Weighing up your options
There are three realistic ways to get this built. Each is the right answer for someone.
A solo freelancer
Cheapest per hour and fine for a contained task. The risk on AI engineering is breadth — one person covering design, backend, infrastructure, and launch usually means one of them is weak, and there is no cover when they are unavailable.
A local agency in Europe
Same timezone and a face to meet, which genuinely matters for some teams. You are also paying European clients prioritizing GDPR and solid engineering. rates for the whole team including the layers that never touch your AI engineering, and a local shortlist is a small shortlist.
Arcode
A small senior team. The people who scope the AI engineering write the code, you get weekly demos instead of status decks, and the engagement ends when the thing is live and handed over.
Work we have shipped
Note Assist
AI product · Next.js · Speech
AI meeting assistant with live speech-to-text, ChatGPT chat, and Firebase auth for transcription workflows.
Freelance AI product built with Next.js, Firebase, AssemblyAI, and ChatGPT for live meeting transcription and realtime chat around the transcript.
- · Live speech-to-text transcription
- · Realtime chat over meeting notes
- · Firebase authentication
- · AI-assisted follow-up on transcripts
Next.js · Firebase · AssemblyAI · ChatGPT · TypeScript
Brain CMS
Frontend · Firebase · Analytics
Multi-module enterprise CMS with documents, calendars, video, and advanced analytics.
Content and operations system spanning enterprise modules with Firebase and rich media tooling.
- · Multi-module business domains
- · PDF and document management
- · Advanced charting suites
- · Calendar and media workflows
React · Redux Saga · Firebase · Chart.js · Video.js
CRM Dashboard
Frontend · Analytics
Customer relationship dashboard with management workflows and data visualization on Next.js.
Freelance CRM surface for managing relationships and visualizing key metrics, deployed on Vercel.
- · CRM management views
- · Data visualization
- · Responsive dashboard layout
- · Vercel deployment
Next.js · React · Tailwind · Vercel
Working with teams in Europe
European clients prioritizing GDPR and solid engineering. Work is remote-first (EU time zones), with written updates you can read in your own time. We usually collaborate in English.
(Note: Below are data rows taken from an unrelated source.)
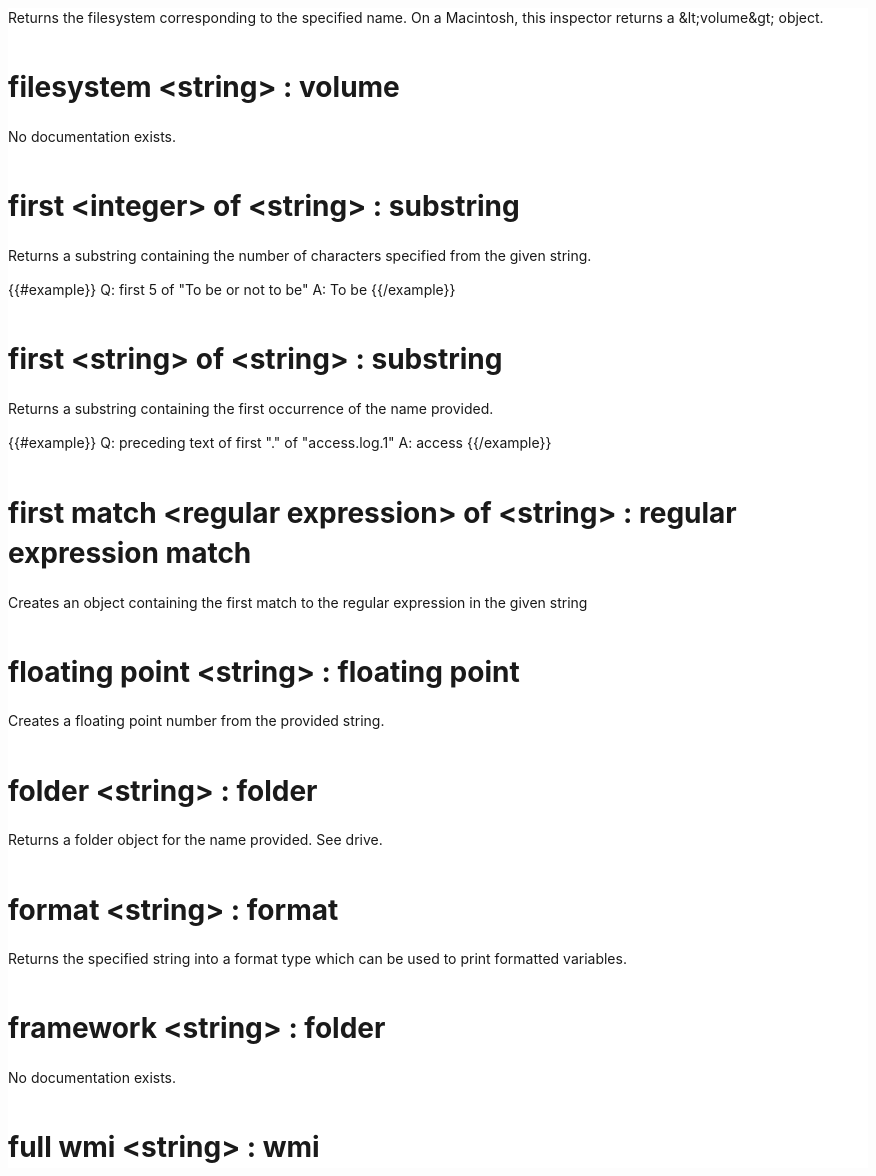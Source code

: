 Returns the filesystem corresponding to the specified name. On a Macintosh, this inspector returns a &amp;lt;volume&amp;gt; object.

# filesystem &lt;string&gt; : volume

No documentation exists.

# first &lt;integer&gt; of &lt;string&gt; : substring

Returns a substring containing the number of characters specified from the given string.

{{#example}}
Q: first 5 of &quot;To be or not to be&quot;
A: To be
{{/example}}

# first &lt;string&gt; of &lt;string&gt; : substring

Returns a substring containing the first occurrence of the name provided.

{{#example}}
Q: preceding text of first &quot;.&quot; of &quot;access.log.1&quot;
A: access
{{/example}}

# first match &lt;regular expression&gt; of &lt;string&gt; : regular expression match

Creates an object containing the first match to the regular expression in the given string

# floating point &lt;string&gt; : floating point

Creates a floating point number from the provided string.

# folder &lt;string&gt; : folder

Returns a folder object for the name provided. See drive.

# format &lt;string&gt; : format

Returns the specified string into a format type which can be used to print formatted variables.

# framework &lt;string&gt; : folder

No documentation exists.

# full wmi &lt;string&gt; : wmi
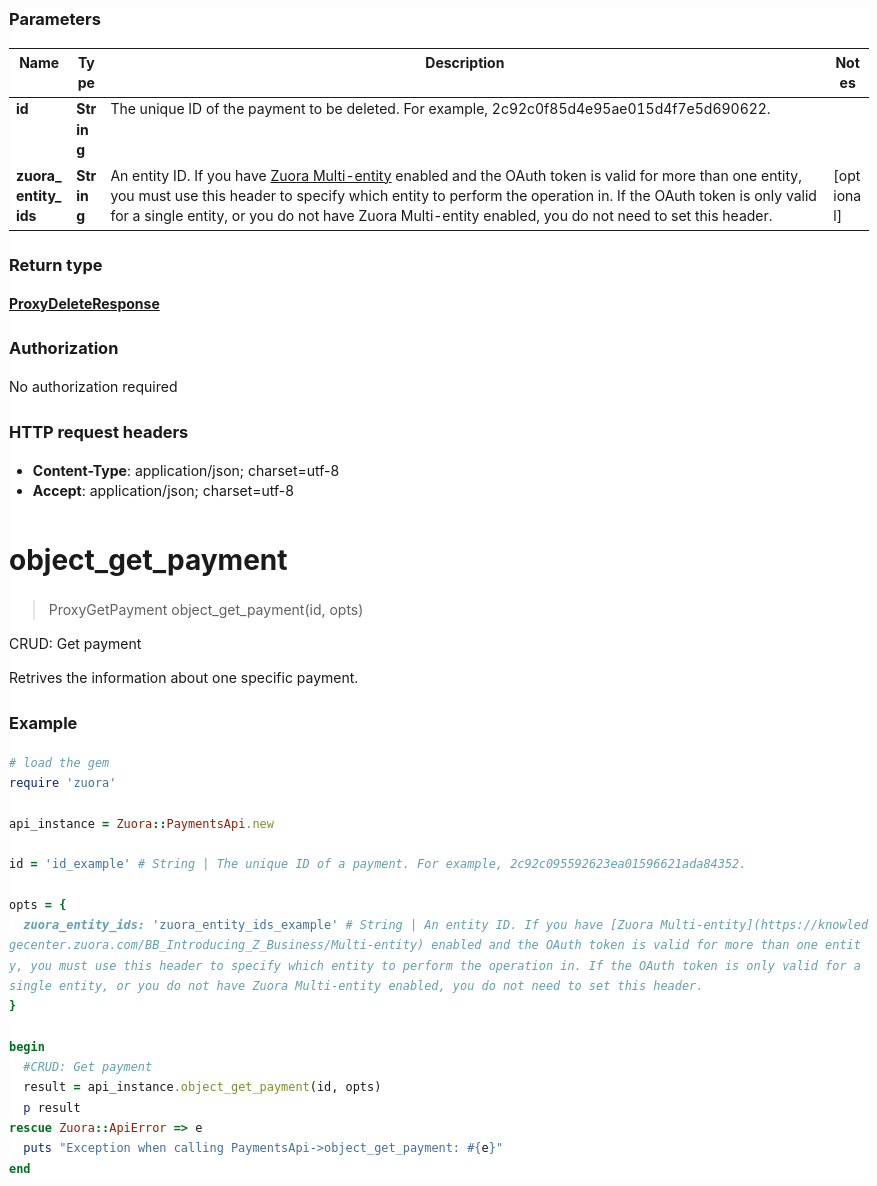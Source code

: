 ### Parameters

Name | Type | Description  | Notes
------------- | ------------- | ------------- | -------------
 **id** | **String**| The unique ID of the payment to be deleted. For example, 2c92c0f85d4e95ae015d4f7e5d690622.  | 
 **zuora_entity_ids** | **String**| An entity ID. If you have [Zuora Multi-entity](https://knowledgecenter.zuora.com/BB_Introducing_Z_Business/Multi-entity) enabled and the OAuth token is valid for more than one entity, you must use this header to specify which entity to perform the operation in. If the OAuth token is only valid for a single entity, or you do not have Zuora Multi-entity enabled, you do not need to set this header.  | [optional] 

### Return type

[**ProxyDeleteResponse**](ProxyDeleteResponse.md)

### Authorization

No authorization required

### HTTP request headers

 - **Content-Type**: application/json; charset=utf-8
 - **Accept**: application/json; charset=utf-8



# **object_get_payment**
> ProxyGetPayment object_get_payment(id, opts)

CRUD: Get payment

Retrives the information about one specific payment.  

### Example
```ruby
# load the gem
require 'zuora'

api_instance = Zuora::PaymentsApi.new

id = 'id_example' # String | The unique ID of a payment. For example, 2c92c095592623ea01596621ada84352. 

opts = { 
  zuora_entity_ids: 'zuora_entity_ids_example' # String | An entity ID. If you have [Zuora Multi-entity](https://knowledgecenter.zuora.com/BB_Introducing_Z_Business/Multi-entity) enabled and the OAuth token is valid for more than one entity, you must use this header to specify which entity to perform the operation in. If the OAuth token is only valid for a single entity, or you do not have Zuora Multi-entity enabled, you do not need to set this header. 
}

begin
  #CRUD: Get payment
  result = api_instance.object_get_payment(id, opts)
  p result
rescue Zuora::ApiError => e
  puts "Exception when calling PaymentsApi->object_get_payment: #{e}"
end
```
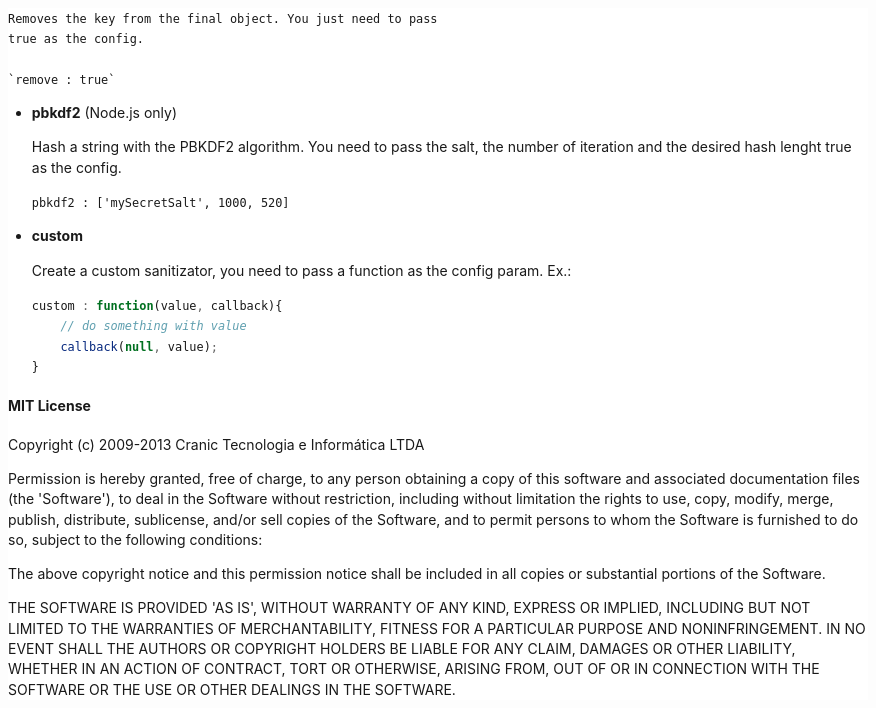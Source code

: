     Removes the key from the final object. You just need to pass
    true as the config.

    `remove : true`

* __pbkdf2__ (Node.js only)

    Hash a string with the PBKDF2 algorithm. You need to pass the salt, the
    number of iteration and the desired hash lenght
    true as the config.

    `pbkdf2 : ['mySecretSalt', 1000, 520]`

* __custom__

    Create a custom sanitizator, you need to pass a function as the config param.
    Ex.:

    ```javascript
    custom : function(value, callback){
        // do something with value
        callback(null, value);
    }
    ```


#### MIT License

Copyright (c) 2009-2013 Cranic Tecnologia e Informática LTDA

Permission is hereby granted, free of charge, to any person obtaining
a copy of this software and associated documentation files (the
'Software'), to deal in the Software without restriction, including
without limitation the rights to use, copy, modify, merge, publish,
distribute, sublicense, and/or sell copies of the Software, and to
permit persons to whom the Software is furnished to do so, subject to
the following conditions:

The above copyright notice and this permission notice shall be
included in all copies or substantial portions of the Software.

THE SOFTWARE IS PROVIDED 'AS IS', WITHOUT WARRANTY OF ANY KIND,
EXPRESS OR IMPLIED, INCLUDING BUT NOT LIMITED TO THE WARRANTIES OF
MERCHANTABILITY, FITNESS FOR A PARTICULAR PURPOSE AND NONINFRINGEMENT.
IN NO EVENT SHALL THE AUTHORS OR COPYRIGHT HOLDERS BE LIABLE FOR ANY
CLAIM, DAMAGES OR OTHER LIABILITY, WHETHER IN AN ACTION OF CONTRACT,
TORT OR OTHERWISE, ARISING FROM, OUT OF OR IN CONNECTION WITH THE
SOFTWARE OR THE USE OR OTHER DEALINGS IN THE SOFTWARE.
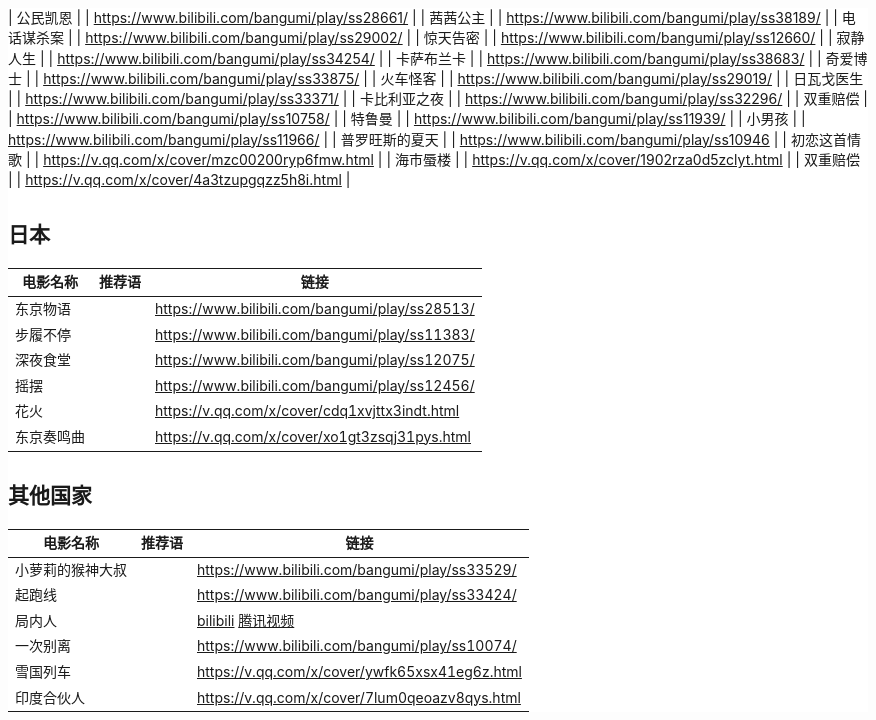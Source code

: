 | 公民凯恩                   |        | https://www.bilibili.com/bangumi/play/ss28661/ |
| 茜茜公主                   |        | https://www.bilibili.com/bangumi/play/ss38189/ |
| 电话谋杀案                 |        | https://www.bilibili.com/bangumi/play/ss29002/ |
| 惊天告密                   |        | https://www.bilibili.com/bangumi/play/ss12660/ |
| 寂静人生                   |        | https://www.bilibili.com/bangumi/play/ss34254/ |
| 卡萨布兰卡                 |        | https://www.bilibili.com/bangumi/play/ss38683/ |
| 奇爱博士                   |        | https://www.bilibili.com/bangumi/play/ss33875/ |
| 火车怪客                   |        | https://www.bilibili.com/bangumi/play/ss29019/ |
| 日瓦戈医生                 |        | https://www.bilibili.com/bangumi/play/ss33371/ |
| 卡比利亚之夜               |        | https://www.bilibili.com/bangumi/play/ss32296/ |
| 双重赔偿                   |        | https://www.bilibili.com/bangumi/play/ss10758/ |
| 特鲁曼                     |        | https://www.bilibili.com/bangumi/play/ss11939/ |
| 小男孩                     |        | https://www.bilibili.com/bangumi/play/ss11966/ |
| 普罗旺斯的夏天             |        | https://www.bilibili.com/bangumi/play/ss10946  |
| 初恋这首情歌               |        | https://v.qq.com/x/cover/mzc00200ryp6fmw.html  |
| 海市蜃楼                   |        | https://v.qq.com/x/cover/1902rza0d5zclyt.html  |
| 双重赔偿                   |        | https://v.qq.com/x/cover/4a3tzupgqzz5h8i.html  |

## 日本

| 电影名称   | 推荐语 | 链接                                           |
| ---------- | ------ | ---------------------------------------------- |
| 东京物语   |        | https://www.bilibili.com/bangumi/play/ss28513/ |
| 步履不停   |        | https://www.bilibili.com/bangumi/play/ss11383/ |
| 深夜食堂   |        | https://www.bilibili.com/bangumi/play/ss12075/ |
| 摇摆       |        | https://www.bilibili.com/bangumi/play/ss12456/ |
| 花火       |        | https://v.qq.com/x/cover/cdq1xvjttx3indt.html  |
| 东京奏鸣曲 |        | https://v.qq.com/x/cover/xo1gt3zsqj31pys.html  |

## 其他国家

| 电影名称         | 推荐语 | 链接                                                         |
| ---------------- | ------ | ------------------------------------------------------------ |
| 小萝莉的猴神大叔 |        | https://www.bilibili.com/bangumi/play/ss33529/               |
| 起跑线           |        | https://www.bilibili.com/bangumi/play/ss33424/               |
| 局内人           |        | [bilibili](https://www.bilibili.com/bangumi/play/ss25329/) [腾讯视频](https://v.qq.com/x/cover/ynp8b7qfrsdbuxg.html) |
| 一次别离         |        | https://www.bilibili.com/bangumi/play/ss10074/               |
| 雪国列车         |        | https://v.qq.com/x/cover/ywfk65xsx41eg6z.html                |
| 印度合伙人       |        | https://v.qq.com/x/cover/7lum0qeoazv8qys.html                |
How we work with Europe teams
Most of Europe sits within a couple of hours of CET, so a normal working day gives real overlap almost regardless of which country you are in. We confirm the exact hours on the first call rather than assuming one schedule fits the whole continent.
What Europe clients usually need
European briefs cluster in the UK, Germany, and the Netherlands: SaaS platforms, fintech-adjacent products, and ecommerce brands rebuilding ahead of a busy season.
Contracts, data, and compliance
GDPR shapes almost every project here: where data is hosted, how consent is captured, how long records are kept. We default to EU-hosted data stores unless there is a reason not to, and document the data flow before writing code.